In de online presentatie laten de ATP-ers zien waar die uitwisseling van ideeën, kennis en ervaring toe kan leiden. De slides en video’s tonen weliswaar slechts een fractie van hun werk, maar schetsen wel een goed beeld van de enorme maakkracht die hier in een soort pressurecooker is ontstaan. Opvallend zijn de gemene delers op het gebied van sculpturaal denken en het spelen met de balans tussen handwerk en machinewerk. Veel deelnemers werkten hier voor het eerst op industriële machines. De overgang van de kleinere handmatig bediende machines in hun eigen studio’s naar het professionele machinepark in het TextielLab heeft verschillende makers geïnspireerd tot het verkennen van het spanningsveld daartussen.

“Het is fantastisch om te zien hoe deze acht ontwerpers denken en wat ze daarmee doen.”

Otobong Nkanga

Hand in machine

Zo stak ontwerper Ida-Simone Brerup letterlijk haar hand in de machine als interventie in het machinale proces. “Ik kreeg de onbedwingbare neiging om die snelheid te onderbreken met handmatige ingrepen,” vertelt Brerup, die daarmee de massaproductie waar deze machines toe in staat zijn wil bevragen. In haar video is te zien hoe ze stukken polyether foam met een tangetje tussen de tanden van de stilgezette vlakbreimachine stopt. Dat wordt – tot opluchting van de ontwerper én de productontwikkelaar – keurig ingebreid. Ze schreven samen een programma dat om de vijf rijen pauzeert en die ene rij met foam vervolgens extra langzaam breit.

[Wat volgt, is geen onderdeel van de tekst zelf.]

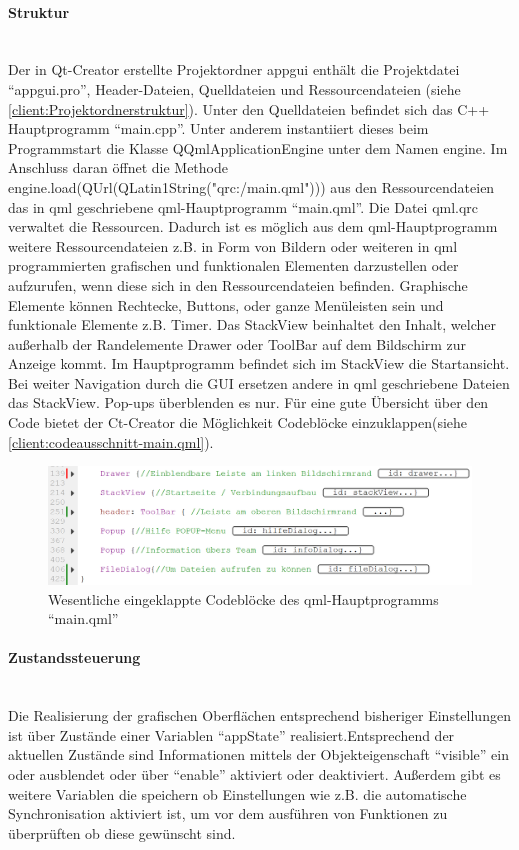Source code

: \paragraph{Struktur}$\;$\\
Der in Qt-Creator erstellte Projektordner app\textunderscore gui enthält die Projektdatei "`app\textunderscore gui.pro"', Header-Dateien, Quelldateien und Ressourcendateien (siehe \autoref{client:Projektordnerstruktur}). Unter den Quelldateien befindet sich das C++ Hauptprogramm "`main.cpp"'. Unter anderem instantiiert dieses beim Programmstart die Klasse QQmlApplicationEngine unter dem Namen engine. Im Anschluss daran öffnet die Methode engine.load(QUrl(QLatin1String("qrc:/main.qml"))) aus den Ressourcendateien das in qml geschriebene qml-Hauptprogramm "`main.qml"'. Die Datei qml.qrc verwaltet die Ressourcen. Dadurch ist es möglich aus dem qml-Hauptprogramm weitere Ressourcendateien z.B. in Form von Bildern oder weiteren in qml programmierten grafischen und funktionalen Elementen darzustellen oder aufzurufen, wenn diese sich in den Ressourcendateien befinden. Graphische Elemente können Rechtecke, Buttons, oder ganze Menüleisten sein und funktionale Elemente z.B. Timer.
Das StackView beinhaltet den Inhalt, welcher außerhalb der Randelemente Drawer oder ToolBar auf dem Bildschirm zur Anzeige kommt. Im Hauptprogramm befindet sich im StackView die Startansicht. Bei weiter Navigation durch die GUI ersetzen andere in qml geschriebene Dateien das StackView. Pop-ups überblenden es nur.
Für eine gute Übersicht über den Code bietet der Ct-Creator die Möglichkeit Codebl\"ocke einzuklappen(siehe \autoref{client:codeausschnitt-main.qml}).

\begin{figure}[ht!]
	\centering
	\includegraphics[scale=0.8]{GUI/Bilder/qml-main-Codeausschnitt.PNG}
	\caption{Wesentliche eingeklappte Codebl\"ocke des qml-Hauptprogramms "`main.qml"' {\tiny}}
	\label{client:codeausschnitt-main.qml}
\end{figure}

\paragraph{Zustandssteuerung}$\;$\\
Die Realisierung der grafischen Oberflächen entsprechend bisheriger Einstellungen ist über Zustände einer Variablen "`appState"' realisiert.Entsprechend der aktuellen Zustände sind Informationen mittels der Objekteigenschaft "`visible"' ein oder ausblendet oder über "`enable"' aktiviert oder deaktiviert. Außerdem gibt es weitere Variablen die speichern ob Einstellungen wie z.B. die automatische Synchronisation aktiviert ist, um vor dem ausführen von Funktionen zu überprüften ob diese gewünscht sind.

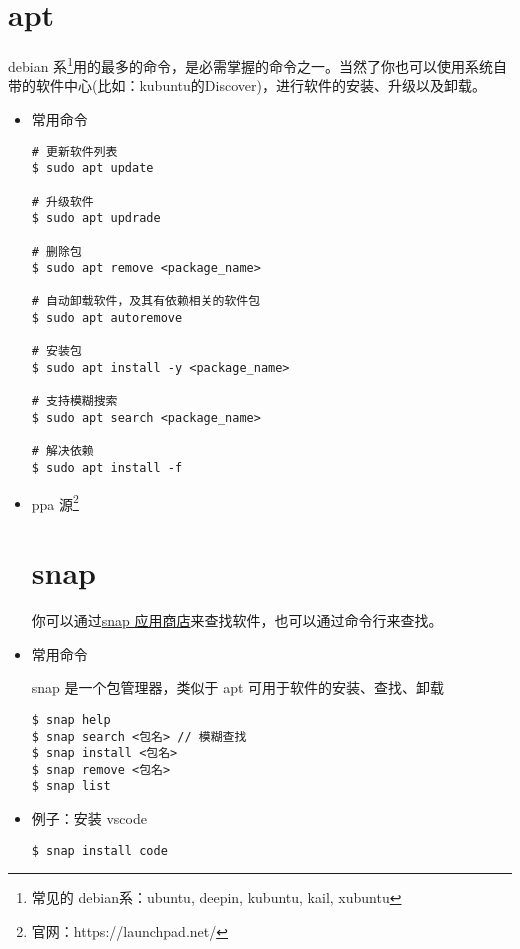\section{apt}
debian 系\footnote{常见的 debian系：ubuntu, deepin, kubuntu, kail, xubuntu}用的最多的命令，是必需掌握的命令之一。当然了你也可以使用系统自带的软件中心(比如：kubuntu的Discover)，进行软件的安装、升级以及卸载。
\begin{itemize}
\item 常用命令
\begin{lstlisting}
# 更新软件列表
$ sudo apt update 

# 升级软件
$ sudo apt updrade 

# 删除包
$ sudo apt remove <package_name>

# 自动卸载软件，及其有依赖相关的软件包
$ sudo apt autoremove 

# 安装包
$ sudo apt install -y <package_name>

# 支持模糊搜索  
$ sudo apt search <package_name> 

# 解决依赖
$ sudo apt install -f
\end{lstlisting}


\item ppa 源\footnote{官网：https://launchpad.net/}
\newpage
	
\section{snap}
你可以通过\href{https://snapcraft.io/}{snap 应用商店}来查找软件，也可以通过命令行来查找。

\item 常用命令

snap 是一个包管理器，类似于 apt 可用于软件的安装、查找、卸载
\begin{lstlisting}
$ snap help 
$ snap search <包名> // 模糊查找
$ snap install <包名>
$ snap remove <包名>
$ snap list 
\end{lstlisting}

\item 例子：安装 vscode 
\begin{lstlisting}
$ snap install code
\end{lstlisting}
\end{itemize}

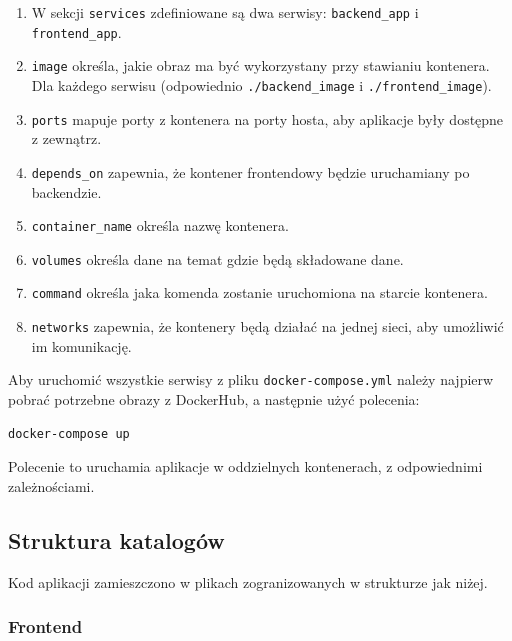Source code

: \begin{enumerate}
    \item W sekcji \texttt{services} zdefiniowane są dwa serwisy: \texttt{backend\_app} i \texttt{frontend\_app}.
    \item \texttt{image} określa, jakie obraz ma być wykorzystany przy stawianiu kontenera. Dla każdego serwisu (odpowiednio \texttt{./backend\_image} i \texttt{./frontend\_image}).
    \item \texttt{ports} mapuje porty z kontenera na porty hosta, aby aplikacje były dostępne z zewnątrz.
    \item \texttt{depends\_on} zapewnia, że kontener frontendowy będzie uruchamiany po backendzie.
		\item \texttt{container\_name} określa nazwę kontenera.
		\item \texttt{volumes} określa dane na temat gdzie będą składowane dane.
		\item \texttt{command} określa jaka komenda zostanie uruchomiona na starcie kontenera.
		\item \texttt{networks} zapewnia, że kontenery będą działać na jednej sieci, aby umożliwić im komunikację.
\end{enumerate}

Aby uruchomić wszystkie serwisy z pliku \texttt{docker-compose.yml} należy najpierw pobrać potrzebne obrazy z DockerHub, a następnie użyć polecenia:
\begin{lstlisting}[basicstyle=\footnotesize\ttfamily]
docker-compose up
\end{lstlisting}

Polecenie to uruchamia aplikacje w oddzielnych kontenerach, z odpowiednimi zależnościami.

\subsection{Struktura katalogów}
Kod aplikacji zamieszczono w plikach zogranizowanych w strukturze jak niżej.
\subsubsection{Frontend}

Brerup beschrijft hoe het een nieuwe ervaring was om als maker de controle deels over te moeten geven aan de machine en de productontwikkelaar. “De samenwerking met de productontwikkelaars was voor mij de grootste verrassing in het lab. De kennis die zij hebben is ongelofelijk, ik ben totaal gefascineerd geraakt door hoe zij de vertaling maken van kunstenaar naar computer en machine.”

Ontwerper Ida-Simone Brerup in het lab. Foto: Patty van den Elshout / Gebreide en geweven stalen van Brerup. Foto: Patty van den Elshout

Expositie in april

Alle deelnemers benadrukken in hun presentatie dat het nog ‘work in progress’ is, ze gaan er de komende tijd alle acht mee door in hun eigen studio’s. Nkanga geeft ze nog mee dat het goed is om na deze intensieve periode in het lab met wat afstand naar hun bevindingen te kijken om de volgende stap te bepalen. Wat dat oplevert, zal in het voorjaar te zien zijn op de expositie het TextielMuseum.